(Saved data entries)

^^^^

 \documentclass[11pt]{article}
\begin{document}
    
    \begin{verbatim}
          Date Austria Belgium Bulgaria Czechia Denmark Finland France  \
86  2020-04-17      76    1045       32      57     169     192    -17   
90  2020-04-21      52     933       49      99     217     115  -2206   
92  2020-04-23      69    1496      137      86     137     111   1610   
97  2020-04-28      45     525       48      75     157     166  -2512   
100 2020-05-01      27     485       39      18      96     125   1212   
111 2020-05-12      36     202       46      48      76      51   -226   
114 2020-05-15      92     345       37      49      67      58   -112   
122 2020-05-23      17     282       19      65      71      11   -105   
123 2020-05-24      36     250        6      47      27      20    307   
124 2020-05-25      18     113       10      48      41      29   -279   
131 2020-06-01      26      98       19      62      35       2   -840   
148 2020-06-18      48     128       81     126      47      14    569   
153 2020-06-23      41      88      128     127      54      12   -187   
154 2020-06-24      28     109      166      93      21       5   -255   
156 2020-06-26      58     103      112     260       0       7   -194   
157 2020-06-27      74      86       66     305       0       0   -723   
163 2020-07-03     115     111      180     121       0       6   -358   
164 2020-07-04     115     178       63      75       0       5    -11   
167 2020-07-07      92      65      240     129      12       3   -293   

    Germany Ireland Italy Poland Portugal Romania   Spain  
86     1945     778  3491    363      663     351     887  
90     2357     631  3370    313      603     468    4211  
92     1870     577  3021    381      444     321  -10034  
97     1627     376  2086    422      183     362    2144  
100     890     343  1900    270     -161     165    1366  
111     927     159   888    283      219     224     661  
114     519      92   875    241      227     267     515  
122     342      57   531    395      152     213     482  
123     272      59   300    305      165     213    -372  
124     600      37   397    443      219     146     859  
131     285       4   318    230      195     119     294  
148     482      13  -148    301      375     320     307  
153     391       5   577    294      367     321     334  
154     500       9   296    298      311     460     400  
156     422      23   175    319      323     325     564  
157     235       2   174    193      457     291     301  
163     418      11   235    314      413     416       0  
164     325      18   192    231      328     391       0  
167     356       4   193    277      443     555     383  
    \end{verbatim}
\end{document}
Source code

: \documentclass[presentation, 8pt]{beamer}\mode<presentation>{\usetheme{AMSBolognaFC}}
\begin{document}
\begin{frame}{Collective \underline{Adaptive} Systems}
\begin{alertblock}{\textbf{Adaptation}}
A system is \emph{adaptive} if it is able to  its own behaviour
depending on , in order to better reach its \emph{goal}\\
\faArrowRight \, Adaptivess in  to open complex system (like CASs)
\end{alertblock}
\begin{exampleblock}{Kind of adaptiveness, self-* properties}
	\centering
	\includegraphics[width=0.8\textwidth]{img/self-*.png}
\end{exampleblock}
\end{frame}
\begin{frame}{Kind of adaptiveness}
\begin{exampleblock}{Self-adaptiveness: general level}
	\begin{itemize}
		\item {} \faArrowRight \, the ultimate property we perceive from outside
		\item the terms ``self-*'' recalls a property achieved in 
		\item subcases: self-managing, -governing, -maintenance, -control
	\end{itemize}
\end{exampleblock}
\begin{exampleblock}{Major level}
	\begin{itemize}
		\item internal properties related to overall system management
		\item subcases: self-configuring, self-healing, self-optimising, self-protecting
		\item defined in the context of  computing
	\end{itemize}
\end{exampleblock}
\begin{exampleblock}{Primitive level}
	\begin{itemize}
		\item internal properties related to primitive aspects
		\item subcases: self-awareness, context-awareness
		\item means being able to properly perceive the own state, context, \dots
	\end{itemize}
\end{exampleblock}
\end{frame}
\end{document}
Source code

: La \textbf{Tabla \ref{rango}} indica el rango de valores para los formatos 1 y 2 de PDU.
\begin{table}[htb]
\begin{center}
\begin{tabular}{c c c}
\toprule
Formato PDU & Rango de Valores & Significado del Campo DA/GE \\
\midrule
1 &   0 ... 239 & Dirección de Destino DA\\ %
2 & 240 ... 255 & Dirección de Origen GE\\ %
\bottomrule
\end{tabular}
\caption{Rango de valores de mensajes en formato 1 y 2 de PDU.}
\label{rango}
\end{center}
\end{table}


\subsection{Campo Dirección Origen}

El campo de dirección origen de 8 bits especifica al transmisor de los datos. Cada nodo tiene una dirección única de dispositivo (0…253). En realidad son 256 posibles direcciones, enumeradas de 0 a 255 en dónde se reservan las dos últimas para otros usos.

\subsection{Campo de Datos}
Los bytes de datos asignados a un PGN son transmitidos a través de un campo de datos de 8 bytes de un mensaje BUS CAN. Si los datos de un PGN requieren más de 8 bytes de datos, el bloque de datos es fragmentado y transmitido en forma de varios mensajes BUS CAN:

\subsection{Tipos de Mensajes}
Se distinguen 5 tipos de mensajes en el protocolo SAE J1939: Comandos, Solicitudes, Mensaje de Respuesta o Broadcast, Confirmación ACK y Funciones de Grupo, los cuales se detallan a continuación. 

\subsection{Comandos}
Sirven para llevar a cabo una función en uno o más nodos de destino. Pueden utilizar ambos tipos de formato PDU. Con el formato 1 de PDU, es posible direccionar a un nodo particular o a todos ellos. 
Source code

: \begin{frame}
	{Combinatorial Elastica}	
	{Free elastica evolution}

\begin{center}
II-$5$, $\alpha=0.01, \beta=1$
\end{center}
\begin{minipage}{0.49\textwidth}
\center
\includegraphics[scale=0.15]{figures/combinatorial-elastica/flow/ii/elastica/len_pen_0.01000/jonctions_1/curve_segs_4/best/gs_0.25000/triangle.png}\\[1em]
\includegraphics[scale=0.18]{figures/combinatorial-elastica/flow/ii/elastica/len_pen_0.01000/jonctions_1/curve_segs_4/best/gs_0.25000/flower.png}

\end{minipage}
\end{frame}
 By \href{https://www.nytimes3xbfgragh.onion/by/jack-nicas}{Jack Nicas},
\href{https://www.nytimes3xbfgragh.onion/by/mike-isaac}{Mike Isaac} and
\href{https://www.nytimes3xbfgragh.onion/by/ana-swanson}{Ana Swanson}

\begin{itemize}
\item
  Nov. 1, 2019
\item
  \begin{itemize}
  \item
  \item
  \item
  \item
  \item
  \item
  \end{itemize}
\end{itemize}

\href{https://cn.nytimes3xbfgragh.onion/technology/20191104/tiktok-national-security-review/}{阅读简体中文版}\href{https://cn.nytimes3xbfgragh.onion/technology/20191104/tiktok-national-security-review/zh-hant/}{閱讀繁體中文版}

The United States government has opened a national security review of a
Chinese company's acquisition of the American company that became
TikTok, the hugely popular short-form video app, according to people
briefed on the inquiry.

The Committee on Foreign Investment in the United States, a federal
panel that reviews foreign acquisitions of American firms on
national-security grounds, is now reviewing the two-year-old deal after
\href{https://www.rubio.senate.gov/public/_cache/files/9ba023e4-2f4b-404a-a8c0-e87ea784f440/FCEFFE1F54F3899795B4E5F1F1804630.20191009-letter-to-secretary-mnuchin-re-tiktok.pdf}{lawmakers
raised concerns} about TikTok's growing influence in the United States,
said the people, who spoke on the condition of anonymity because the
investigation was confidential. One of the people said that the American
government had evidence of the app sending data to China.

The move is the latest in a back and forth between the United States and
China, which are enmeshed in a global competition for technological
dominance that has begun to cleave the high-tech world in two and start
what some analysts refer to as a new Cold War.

^^^^

**YOUR TASK:**
The required answer is the complete data, repeated exactly.

**PROBLEM SOLUTION:**
 \documentclass[11pt]{article}
\begin{document}
    
    \begin{verbatim}
          Date Austria Belgium Bulgaria Czechia Denmark Finland France  \
86  2020-04-17      76    1045       32      57     169     192    -17   
90  2020-04-21      52     933       49      99     217     115  -2206   
92  2020-04-23      69    1496      137      86     137     111   1610   
97  2020-04-28      45     525       48      75     157     166  -2512   
100 2020-05-01      27     485       39      18      96     125   1212   
111 2020-05-12      36     202       46      48      76      51   -226   
114 2020-05-15      92     345       37      49      67      58   -112   
122 2020-05-23      17     282       19      65      71      11   -105   
123 2020-05-24      36     250        6      47      27      20    307   
124 2020-05-25      18     113       10      48      41      29   -279   
131 2020-06-01      26      98       19      62      35       2   -840   
148 2020-06-18      48     128       81     126      47      14    569   
153 2020-06-23      41      88      128     127      54      12   -187   
154 2020-06-24      28     109      166      93      21       5   -255   
156 2020-06-26      58     103      112     260       0       7   -194   
157 2020-06-27      74      86       66     305       0       0   -723   
163 2020-07-03     115     111      180     121       0       6   -358   
164 2020-07-04     115     178       63      75       0       5    -11   
167 2020-07-07      92      65      240     129      12       3   -293   

    Germany Ireland Italy Poland Portugal Romania   Spain  
86     1945     778  3491    363      663     351     887  
90     2357     631  3370    313      603     468    4211  
92     1870     577  3021    381      444     321  -10034  
97     1627     376  2086    422      183     362    2144  
100     890     343  1900    270     -161     165    1366  
111     927     159   888    283      219     224     661  
114     519      92   875    241      227     267     515  
122     342      57   531    395      152     213     482  
123     272      59   300    305      165     213    -372  
124     600      37   397    443      219     146     859  
131     285       4   318    230      195     119     294  
148     482      13  -148    301      375     320     307  
153     391       5   577    294      367     321     334  
154     500       9   296    298      311     460     400  
156     422      23   175    319      323     325     564  
157     235       2   174    193      457     291     301  
163     418      11   235    314      413     416       0  
164     325      18   192    231      328     391       0  
167     356       4   193    277      443     555     383  
    \end{verbatim}
\end{document}
Source code

: \documentclass[presentation, 8pt]{beamer}\mode<presentation>{\usetheme{AMSBolognaFC}}
\begin{document}
\begin{frame}{Collective \underline{Adaptive} Systems}
\begin{alertblock}{\textbf{Adaptation}}
A system is \emph{adaptive} if it is able to  its own behaviour
depending on , in order to better reach its \emph{goal}\\
\faArrowRight \, Adaptivess in  to open complex system (like CASs)
\end{alertblock}
\begin{exampleblock}{Kind of adaptiveness, self-* properties}
	\centering
	\includegraphics[width=0.8\textwidth]{img/self-*.png}
\end{exampleblock}
\end{frame}
\begin{frame}{Kind of adaptiveness}
\begin{exampleblock}{Self-adaptiveness: general level}
	\begin{itemize}
		\item {} \faArrowRight \, the ultimate property we perceive from outside
		\item the terms ``self-*'' recalls a property achieved in 
		\item subcases: self-managing, -governing, -maintenance, -control
	\end{itemize}
\end{exampleblock}
\begin{exampleblock}{Major level}
	\begin{itemize}
		\item internal properties related to overall system management
		\item subcases: self-configuring, self-healing, self-optimising, self-protecting
		\item defined in the context of  computing
	\end{itemize}
\end{exampleblock}
\begin{exampleblock}{Primitive level}
	\begin{itemize}
		\item internal properties related to primitive aspects
		\item subcases: self-awareness, context-awareness
		\item means being able to properly perceive the own state, context, \dots
	\end{itemize}
\end{exampleblock}
\end{frame}
\end{document}
Source code

: La \textbf{Tabla \ref{rango}} indica el rango de valores para los formatos 1 y 2 de PDU.
\begin{table}[htb]
\begin{center}
\begin{tabular}{c c c}
\toprule
Formato PDU & Rango de Valores & Significado del Campo DA/GE \\
\midrule
1 &   0 ... 239 & Dirección de Destino DA\\ %
2 & 240 ... 255 & Dirección de Origen GE\\ %
\bottomrule
\end{tabular}
\caption{Rango de valores de mensajes en formato 1 y 2 de PDU.}
\label{rango}
\end{center}
\end{table}


\subsection{Campo Dirección Origen}

El campo de dirección origen de 8 bits especifica al transmisor de los datos. Cada nodo tiene una dirección única de dispositivo (0…253). En realidad son 256 posibles direcciones, enumeradas de 0 a 255 en dónde se reservan las dos últimas para otros usos.

\subsection{Campo de Datos}
Los bytes de datos asignados a un PGN son transmitidos a través de un campo de datos de 8 bytes de un mensaje BUS CAN. Si los datos de un PGN requieren más de 8 bytes de datos, el bloque de datos es fragmentado y transmitido en forma de varios mensajes BUS CAN:

\subsection{Tipos de Mensajes}
Se distinguen 5 tipos de mensajes en el protocolo SAE J1939: Comandos, Solicitudes, Mensaje de Respuesta o Broadcast, Confirmación ACK y Funciones de Grupo, los cuales se detallan a continuación. 

\subsection{Comandos}
Sirven para llevar a cabo una función en uno o más nodos de destino. Pueden utilizar ambos tipos de formato PDU. Con el formato 1 de PDU, es posible direccionar a un nodo particular o a todos ellos. 
Source code

: \begin{frame}
	{Combinatorial Elastica}	
	{Free elastica evolution}

\begin{center}
II-$5$, $\alpha=0.01, \beta=1$
\end{center}
\begin{minipage}{0.49\textwidth}
\center
\includegraphics[scale=0.15]{figures/combinatorial-elastica/flow/ii/elastica/len_pen_0.01000/jonctions_1/curve_segs_4/best/gs_0.25000/triangle.png}\\[1em]
\includegraphics[scale=0.18]{figures/combinatorial-elastica/flow/ii/elastica/len_pen_0.01000/jonctions_1/curve_segs_4/best/gs_0.25000/flower.png}

\end{minipage}
\end{frame}
 By \href{https://www.nytimes3xbfgragh.onion/by/jack-nicas}{Jack Nicas},
\href{https://www.nytimes3xbfgragh.onion/by/mike-isaac}{Mike Isaac} and
\href{https://www.nytimes3xbfgragh.onion/by/ana-swanson}{Ana Swanson}

\begin{itemize}
\item
  Nov. 1, 2019
\item
  \begin{itemize}
  \item
  \item
  \item
  \item
  \item
  \item
  \end{itemize}
\end{itemize}

\href{https://cn.nytimes3xbfgragh.onion/technology/20191104/tiktok-national-security-review/}{阅读简体中文版}\href{https://cn.nytimes3xbfgragh.onion/technology/20191104/tiktok-national-security-review/zh-hant/}{閱讀繁體中文版}

The United States government has opened a national security review of a
Chinese company's acquisition of the American company that became
TikTok, the hugely popular short-form video app, according to people
briefed on the inquiry.

The Committee on Foreign Investment in the United States, a federal
panel that reviews foreign acquisitions of American firms on
national-security grounds, is now reviewing the two-year-old deal after
\href{https://www.rubio.senate.gov/public/_cache/files/9ba023e4-2f4b-404a-a8c0-e87ea784f440/FCEFFE1F54F3899795B4E5F1F1804630.20191009-letter-to-secretary-mnuchin-re-tiktok.pdf}{lawmakers
raised concerns} about TikTok's growing influence in the United States,
said the people, who spoke on the condition of anonymity because the
investigation was confidential. One of the people said that the American
government had evidence of the app sending data to China.

The move is the latest in a back and forth between the United States and
China, which are enmeshed in a global competition for technological
dominance that has begun to cleave the high-tech world in two and start
what some analysts refer to as a new Cold War.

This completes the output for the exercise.